**WHAT YOU ARE ASKED TO DO**
In the entries below, find the line with "子節點，中間不留空格；也因為是完全二元樹，高度才是 $\lfloor \lg" and the line with "Qu'affiche le programme suivant?"; copy them and every line between them exactly, but not the pictures.

**RAW DATA**
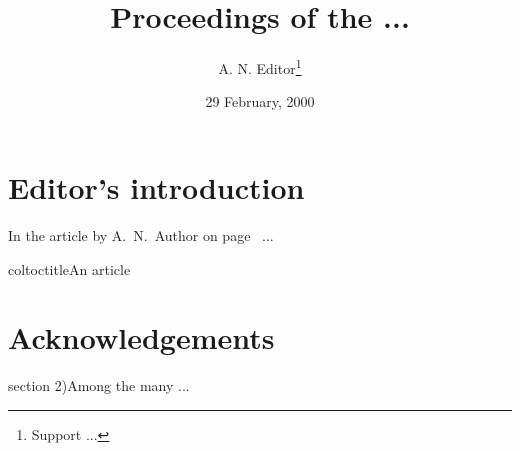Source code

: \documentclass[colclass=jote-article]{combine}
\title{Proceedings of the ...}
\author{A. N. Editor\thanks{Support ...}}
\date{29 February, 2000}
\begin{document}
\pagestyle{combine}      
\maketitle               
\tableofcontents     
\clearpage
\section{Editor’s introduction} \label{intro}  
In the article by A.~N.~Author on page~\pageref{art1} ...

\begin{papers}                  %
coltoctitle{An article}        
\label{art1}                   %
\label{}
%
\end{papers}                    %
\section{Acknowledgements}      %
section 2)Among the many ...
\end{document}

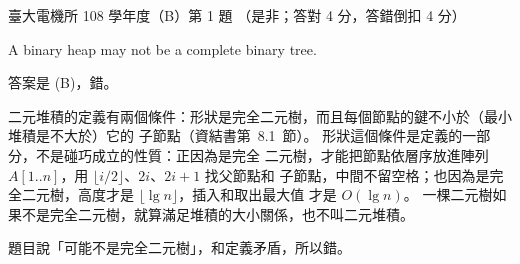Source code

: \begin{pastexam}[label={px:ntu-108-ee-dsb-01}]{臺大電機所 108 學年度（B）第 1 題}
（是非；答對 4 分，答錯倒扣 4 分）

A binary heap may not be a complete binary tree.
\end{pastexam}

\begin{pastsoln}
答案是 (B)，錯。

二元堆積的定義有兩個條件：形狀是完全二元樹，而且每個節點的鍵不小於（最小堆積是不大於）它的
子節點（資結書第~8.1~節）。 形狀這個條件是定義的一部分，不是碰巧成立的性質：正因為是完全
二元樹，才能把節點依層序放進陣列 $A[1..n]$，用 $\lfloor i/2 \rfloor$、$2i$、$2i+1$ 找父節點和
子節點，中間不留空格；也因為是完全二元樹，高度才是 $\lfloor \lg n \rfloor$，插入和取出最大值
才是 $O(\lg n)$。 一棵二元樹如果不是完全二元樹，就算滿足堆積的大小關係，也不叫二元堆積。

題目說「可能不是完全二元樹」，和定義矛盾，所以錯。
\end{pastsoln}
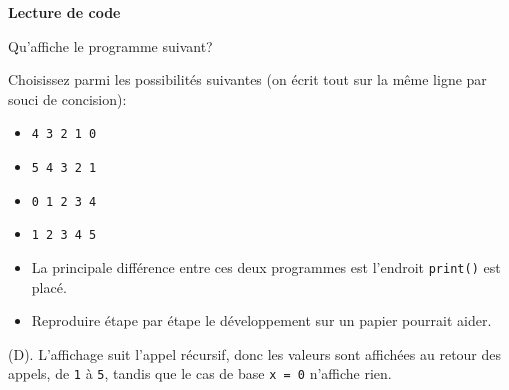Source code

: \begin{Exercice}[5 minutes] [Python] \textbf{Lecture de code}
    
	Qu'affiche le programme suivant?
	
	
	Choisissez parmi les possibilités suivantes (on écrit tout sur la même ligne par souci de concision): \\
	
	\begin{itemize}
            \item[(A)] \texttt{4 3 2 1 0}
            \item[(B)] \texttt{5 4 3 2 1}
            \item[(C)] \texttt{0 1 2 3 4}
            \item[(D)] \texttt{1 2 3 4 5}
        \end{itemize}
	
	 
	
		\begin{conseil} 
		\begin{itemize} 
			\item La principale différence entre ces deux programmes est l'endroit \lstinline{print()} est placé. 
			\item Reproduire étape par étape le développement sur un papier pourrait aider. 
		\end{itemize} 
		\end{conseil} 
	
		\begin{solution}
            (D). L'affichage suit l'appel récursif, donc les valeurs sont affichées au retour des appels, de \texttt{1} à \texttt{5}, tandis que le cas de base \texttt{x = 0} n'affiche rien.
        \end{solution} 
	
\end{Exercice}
...
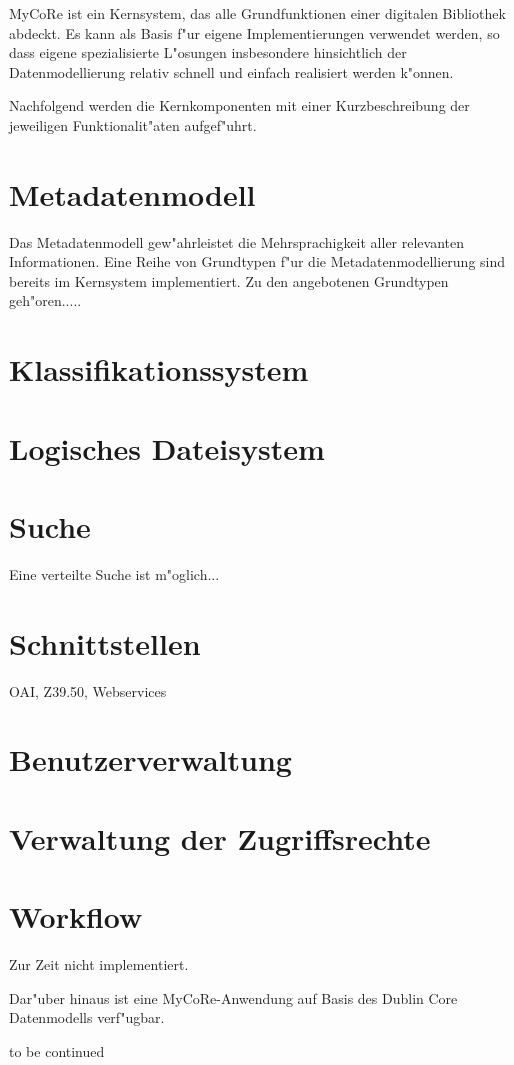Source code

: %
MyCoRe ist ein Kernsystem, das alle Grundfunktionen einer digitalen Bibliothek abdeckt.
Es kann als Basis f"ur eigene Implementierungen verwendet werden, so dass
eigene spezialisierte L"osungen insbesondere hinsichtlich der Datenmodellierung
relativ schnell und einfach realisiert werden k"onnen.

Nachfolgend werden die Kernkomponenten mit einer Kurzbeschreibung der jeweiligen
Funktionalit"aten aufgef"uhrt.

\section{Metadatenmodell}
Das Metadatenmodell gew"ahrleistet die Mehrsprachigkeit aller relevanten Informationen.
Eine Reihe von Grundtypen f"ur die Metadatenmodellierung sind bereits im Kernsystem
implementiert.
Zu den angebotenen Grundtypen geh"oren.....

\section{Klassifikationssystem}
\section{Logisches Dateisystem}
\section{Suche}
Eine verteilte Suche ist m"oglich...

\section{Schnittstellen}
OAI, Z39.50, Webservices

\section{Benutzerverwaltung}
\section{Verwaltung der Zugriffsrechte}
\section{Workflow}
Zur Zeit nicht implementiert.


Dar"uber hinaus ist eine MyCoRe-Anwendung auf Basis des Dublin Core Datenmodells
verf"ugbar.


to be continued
==
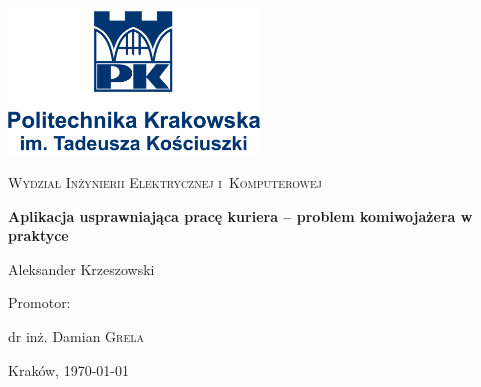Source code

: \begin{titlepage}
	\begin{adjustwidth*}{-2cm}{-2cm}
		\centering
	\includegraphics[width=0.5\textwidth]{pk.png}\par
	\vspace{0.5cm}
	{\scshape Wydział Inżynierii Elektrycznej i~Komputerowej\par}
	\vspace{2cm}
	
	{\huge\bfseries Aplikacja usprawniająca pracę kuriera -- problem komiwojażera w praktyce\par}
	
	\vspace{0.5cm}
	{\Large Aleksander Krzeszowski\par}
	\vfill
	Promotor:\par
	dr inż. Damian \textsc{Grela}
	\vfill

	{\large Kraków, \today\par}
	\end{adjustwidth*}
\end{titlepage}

**SOLVED PROBLEM**
子節點，中間不留空格；也因為是完全二元樹，高度才是 $\lfloor \lg n \rfloor$，插入和取出最大值
才是 $O(\lg n)$。 一棵二元樹如果不是完全二元樹，就算滿足堆積的大小關係，也不叫二元堆積。

題目說「可能不是完全二元樹」，和定義矛盾，所以錯。
\end{pastsoln}
Source code

: \begin{Exercice}[5 minutes] [Python] \textbf{Lecture de code}
    
	Qu'affiche le programme suivant?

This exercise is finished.